Azer, put yapıp satarak geçimini sağlayan bir insandı. Yaptığı putları çocuklarına verip çarşıda sattırırdı. İbrahim büyüyünce ona da put verip satmasını söyledi. Pazarda dolaşırken, “fayda ve zarar vermekten aciz olan putları kim satın alır?” diyerek putlarla alay etti. Böyle olunca da hiç satış yapmadan evine döndü. Oysa kardeşleri satıp dönmüşlerdi.
Peygamber olarak ümmetine gönderilen İbrahim (as), ilk önce babasını imana davet etti. Daha sonra diğer insanlara tebliğ ettiyse de bir netice alamadı. Putlara, gök cisimlerine, sembollere tapmanın ve medet ummanın manasızlığını anlattı. Küçükken; ay, güneş ve yıldızları ilk gördüğünde, bunlar benim rabbimdir, demesi onları rab olarak gördüğünden değil, insanların onlara tapmasının manasızlığını göstermek içindi. Zaten daha sonra kaybolup giden gök cisimlerinin rab olamayacağını sözlerine ilave etmiştir;
Allah’tan başka; taştan, toprak ve ağaçtan yapılmış putlara ibadet etmeyin. Onlar, ibadet edilmeye layık değiller. Siz bunlara tapmakla, Allah’a ortak koşuyor ve küfre giriyorsunuz. Sizin taptığınız şeyler, size rızk verecek güce sahip değiller. Rızkınızı sadece ve sadece Allah’tan isteyiniz. Ona ibadet ediniz. Ona dönecek ve huzuruna çıkacaksınız. Bütün yaptıklarınızın hesabını vereceksiniz…
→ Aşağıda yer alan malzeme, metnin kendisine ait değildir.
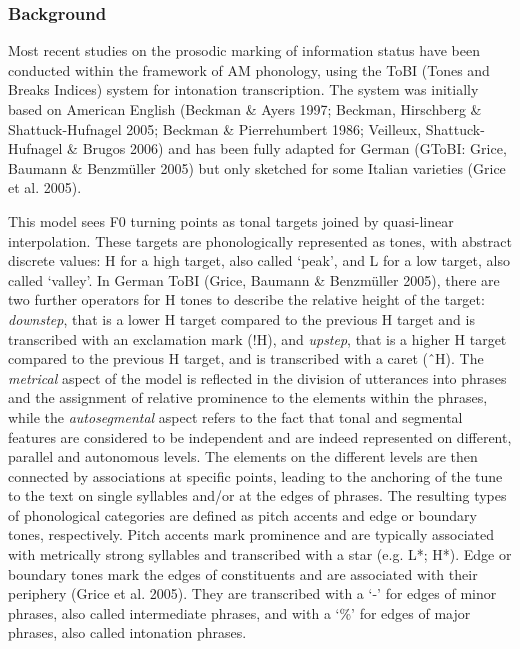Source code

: \subsubsection[Background]{Background}
\hypertarget{Toc191305917}{}\begin{styleStandard}
Most recent studies on the prosodic marking of information status have been conducted within the framework of AM phonology, using the ToBI (Tones and Breaks Indices) system for intonation transcription. The system was initially based on American English (Beckman \& Ayers 1997; Beckman, Hirschberg \& Shattuck-Hufnagel 2005; Beckman \& Pierrehumbert 1986; Veilleux, Shattuck-Hufnagel \& Brugos 2006) and has been fully adapted for German (GToBI: Grice, Baumann \& Benzmüller 2005) but only sketched for some Italian varieties (Grice et al. 2005).
\end{styleStandard}

\begin{styleStandard}
This model sees F0 turning points as tonal targets joined by quasi-linear interpolation. These targets are phonologically represented as tones, with abstract discrete values: H for a high target, also called ‘peak’, and L for a low target, also called ‘valley’. In German ToBI (Grice, Baumann \& Benzmüller 2005), there are two further operators for H tones to describe the relative height of the target: \textit{downstep}, that is a lower H target compared to the previous H target and is transcribed with an exclamation mark (!H), and \textit{upstep}, that is a higher H target compared to the previous H target, and is transcribed with a caret (ˆH). The \textit{metrical} aspect of the model is reflected in the division of utterances into phrases and the assignment of relative prominence to the elements within the phrases, while the \textit{autosegmental} aspect refers to the fact that tonal and segmental features are considered to be independent and are indeed represented on different, parallel and autonomous levels. The elements on the different levels are then connected by associations at specific points, leading to the anchoring of the tune to the text on single syllables and/or at the edges of phrases. The resulting types of phonological categories are defined as pitch accents and edge or boundary tones, respectively. Pitch accents mark prominence and are typically associated with metrically strong syllables and transcribed with a star (e.g. L*; H*). Edge or boundary tones mark the edges of constituents and are associated with their periphery (Grice et al. 2005). They are transcribed with a ‘-’ for edges of minor phrases, also called intermediate phrases, and with a ‘\%’ for edges of major phrases, also called intonation phrases.
\end{styleStandard}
Bütün anlattıklarına rağmen insanların puta tapmaya devam ettiğini gören İbrahim (as), bunları aciz göstermek için fırsat kollamaya başladı. Günün birinde şenlik için insanların şehir dışına çıktığını görünce, putların bulunduğu mekana giderek hepsini kırdı. Elindeki baltayı da büyük putun boynuna astı. Evlerine dönüp durumu gören putperestler, İbrahim’den (as) başka kimsenin bu işi yapmayacağını bildiklerinden hemen hesaba çekmeye başladılar.
“Bunu ilahlarımıza sen mi yaptın ey İbrahim? dediler.” İbrahim (as), “Belki de bu işi şu büyükleri yapmıştır. Hadi onlara sorun; eğer konuşuyorlarsa!” diye cevapladı. Müşrikler putları yalnız bırakıp gittikleri için birbirlerine dönüp bağırdılar, kendi kendilerini zalimlikle itham ettiler. Tekrar İbrahim’e (as) dönüp; “… Sen bunların konuşmadığını pek ala biliyorsun, dediler.” Hazreti İbrahim; “Öyleyse, dedi, Allah’ı bırakıp da, size hiçbir fayda ve zarar veremeyen bir şeye hala tapacak mısınız?” “Size de, Allah’ı bırakıp tapmakta olduğunuz şeylere de yuh olsun! Siz akıllanmaz mısınız?” (Enbiya Suresi, 62-67), diyerek onları ikaz etti. Onu tutup hapse attılar.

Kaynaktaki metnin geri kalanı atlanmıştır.